▶ DATA FOR THE TASK
◇ ◇ ◇

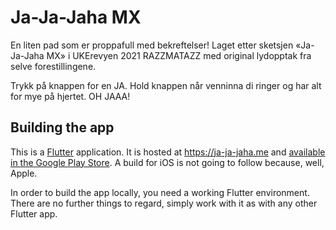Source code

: # Ja-Ja-Jaha MX

En liten pad som er proppafull med bekreftelser!
Laget etter sketsjen «Ja-Ja-Jaha MX» i UKErevyen 2021 RAZZMATAZZ med original lydopptak fra selve forestillingene.

Trykk på knappen for en JA.
Hold knappen når venninna di ringer og har alt for mye på hjertet.
OH JAAA!

## Building the app

This is a [Flutter](https://flutter.dev) application.
It is hosted at <https://ja-ja-jaha.me> and [available in the Google Play Store](https://play.google.com/store/apps/details?id=no.uka.stefftr.ja_ja_jaha).
A build for iOS is not going to follow because, well, Apple.

In order to build the app locally, you need a working Flutter environment.
There are no further things to regard, simply work with it as with any other Flutter app.
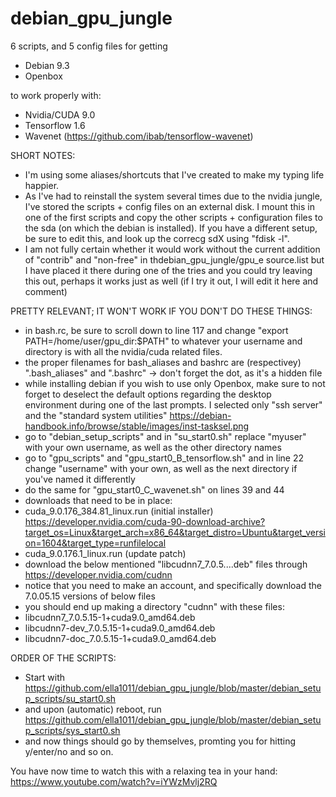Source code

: # debian_gpu_jungle
 
6 scripts, and 5 config files for getting

- Debian 9.3
- Openbox

to work properly with:

- Nvidia/CUDA 9.0
- Tensorflow 1.6
- Wavenet (https://github.com/ibab/tensorflow-wavenet)


SHORT NOTES:

- I'm using some aliases/shortcuts that I've created to make my typing life happier.
- As I've had to reinstall the system several times due to the nvidia jungle, I've stored the scripts + config files on an external disk. I mount this in one of the first scripts and copy the other scripts + configuration files to the sda (on which the debian is installed). If you have a different setup, be sure to edit this, and look up the correcg sdX using "fdisk -l".
- I am not fully certain whether it would work without the current addition of "contrib" and "non-free" in thdebian_gpu_jungle/gpu_e source.list but I have placed it there during one of the tries and you could try leaving this out, perhaps it works just as well (if I try it out, I will edit it here and comment)


PRETTY RELEVANT; IT WON'T WORK IF YOU DON'T DO THESE THINGS:

- in bash.rc, be sure to scroll down to line 117 and change "export PATH=/home/user/gpu_dir:$PATH" to whatever your username and directory is with all the nvidia/cuda related files.
- the proper filenames for bash_aliases and bashrc are (respectivey) ".bash_aliases" and ".bashrc" -> don't forget the dot, as it's a hidden file
- while installing debian if you wish to use only Openbox, make sure to not forget to deselect the default options regarding the desktop environment during one of the last prompts. I selected only "ssh server" and the "standard system utilities" 
https://debian-handbook.info/browse/stable/images/inst-tasksel.png
- go to "debian_setup_scripts" and in "su_start0.sh" replace "myuser" with your own username, as well as the other directory names
- go to "gpu_scripts" and "gpu_start0_B_tensorflow.sh" and in line 22 change "username" with your own, as well as the next directory if you've named it differently
- do the same for "gpu_start0_C_wavenet.sh" on lines 39 and 44
- downloads that need to be in place:
- cuda_9.0.176_384.81_linux.run (initial installer) https://developer.nvidia.com/cuda-90-download-archive?target_os=Linux&target_arch=x86_64&target_distro=Ubuntu&target_version=1604&target_type=runfilelocal
- cuda_9.0.176.1_linux.run (update patch)
- download the below mentioned "libcudnn7_7.0.5....deb" files through https://developer.nvidia.com/cudnn 
- notice that you need to make an account, and specifically download the 7.0.05.15 versions of below files
- you should end up making a directory "cudnn" with these files:
- libcudnn7_7.0.5.15-1+cuda9.0_amd64.deb
- libcudnn7-dev_7.0.5.15-1+cuda9.0_amd64.deb
- libcudnn7-doc_7.0.5.15-1+cuda9.0_amd64.deb



ORDER OF THE SCRIPTS:

- Start with https://github.com/ella1011/debian_gpu_jungle/blob/master/debian_setup_scripts/su_start0.sh
- and upon (automatic) reboot, run https://github.com/ella1011/debian_gpu_jungle/blob/master/debian_setup_scripts/sys_start0.sh
- and now things should go by themselves, promting you for hitting y/enter/no and so on.



You have now time to watch this with a relaxing tea in your hand: https://www.youtube.com/watch?v=iYWzMvlj2RQ

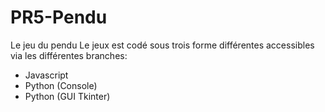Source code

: # PR5-Pendu
Le jeu du pendu
Le jeux est codé sous trois forme différentes accessibles via les différentes branches:
* Javascript
* Python (Console)
* Python (GUI Tkinter)
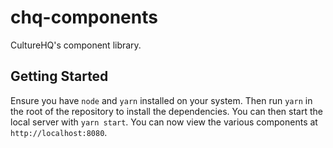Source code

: # chq-components

CultureHQ's component library.

## Getting Started

Ensure you have `node` and `yarn` installed on your system. Then run `yarn` in the root of the repository to install the dependencies. You can then start the local server with `yarn start`. You can now view the various components at `http://localhost:8080`.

◇ ◇ ◇

▶ WHAT NEEDS TO BE DONE
An exact copy of the listing is required; return it without any pictures.

▶ FINAL ANSWER
Source code

: # Ja-Ja-Jaha MX

En liten pad som er proppafull med bekreftelser!
Laget etter sketsjen «Ja-Ja-Jaha MX» i UKErevyen 2021 RAZZMATAZZ med original lydopptak fra selve forestillingene.

Trykk på knappen for en JA.
Hold knappen når venninna di ringer og har alt for mye på hjertet.
OH JAAA!

## Building the app

This is a [Flutter](https://flutter.dev) application.
It is hosted at <https://ja-ja-jaha.me> and [available in the Google Play Store](https://play.google.com/store/apps/details?id=no.uka.stefftr.ja_ja_jaha).
A build for iOS is not going to follow because, well, Apple.

In order to build the app locally, you need a working Flutter environment.
There are no further things to regard, simply work with it as with any other Flutter app.
Source code

: # debian_gpu_jungle
 
6 scripts, and 5 config files for getting

- Debian 9.3
- Openbox

to work properly with:

- Nvidia/CUDA 9.0
- Tensorflow 1.6
- Wavenet (https://github.com/ibab/tensorflow-wavenet)


SHORT NOTES:

- I'm using some aliases/shortcuts that I've created to make my typing life happier.
- As I've had to reinstall the system several times due to the nvidia jungle, I've stored the scripts + config files on an external disk. I mount this in one of the first scripts and copy the other scripts + configuration files to the sda (on which the debian is installed). If you have a different setup, be sure to edit this, and look up the correcg sdX using "fdisk -l".
- I am not fully certain whether it would work without the current addition of "contrib" and "non-free" in thdebian_gpu_jungle/gpu_e source.list but I have placed it there during one of the tries and you could try leaving this out, perhaps it works just as well (if I try it out, I will edit it here and comment)


PRETTY RELEVANT; IT WON'T WORK IF YOU DON'T DO THESE THINGS:

- in bash.rc, be sure to scroll down to line 117 and change "export PATH=/home/user/gpu_dir:$PATH" to whatever your username and directory is with all the nvidia/cuda related files.
- the proper filenames for bash_aliases and bashrc are (respectivey) ".bash_aliases" and ".bashrc" -> don't forget the dot, as it's a hidden file
- while installing debian if you wish to use only Openbox, make sure to not forget to deselect the default options regarding the desktop environment during one of the last prompts. I selected only "ssh server" and the "standard system utilities" 
https://debian-handbook.info/browse/stable/images/inst-tasksel.png
- go to "debian_setup_scripts" and in "su_start0.sh" replace "myuser" with your own username, as well as the other directory names
- go to "gpu_scripts" and "gpu_start0_B_tensorflow.sh" and in line 22 change "username" with your own, as well as the next directory if you've named it differently
- do the same for "gpu_start0_C_wavenet.sh" on lines 39 and 44
- downloads that need to be in place:
- cuda_9.0.176_384.81_linux.run (initial installer) https://developer.nvidia.com/cuda-90-download-archive?target_os=Linux&target_arch=x86_64&target_distro=Ubuntu&target_version=1604&target_type=runfilelocal
- cuda_9.0.176.1_linux.run (update patch)
- download the below mentioned "libcudnn7_7.0.5....deb" files through https://developer.nvidia.com/cudnn 
- notice that you need to make an account, and specifically download the 7.0.05.15 versions of below files
- you should end up making a directory "cudnn" with these files:
- libcudnn7_7.0.5.15-1+cuda9.0_amd64.deb
- libcudnn7-dev_7.0.5.15-1+cuda9.0_amd64.deb
- libcudnn7-doc_7.0.5.15-1+cuda9.0_amd64.deb



ORDER OF THE SCRIPTS:

- Start with https://github.com/ella1011/debian_gpu_jungle/blob/master/debian_setup_scripts/su_start0.sh
- and upon (automatic) reboot, run https://github.com/ella1011/debian_gpu_jungle/blob/master/debian_setup_scripts/sys_start0.sh
- and now things should go by themselves, promting you for hitting y/enter/no and so on.



You have now time to watch this with a relaxing tea in your hand: https://www.youtube.com/watch?v=iYWzMvlj2RQ

Source code

: # PR5-Pendu
Le jeu du pendu
Le jeux est codé sous trois forme différentes accessibles via les différentes branches:
* Javascript
* Python (Console)
* Python (GUI Tkinter)
Source code

: # chq-components

CultureHQ's component library.

## Getting Started

Ensure you have `node` and `yarn` installed on your system. Then run `yarn` in the root of the repository to install the dependencies. You can then start the local server with `yarn start`. You can now view the various components at `http://localhost:8080`.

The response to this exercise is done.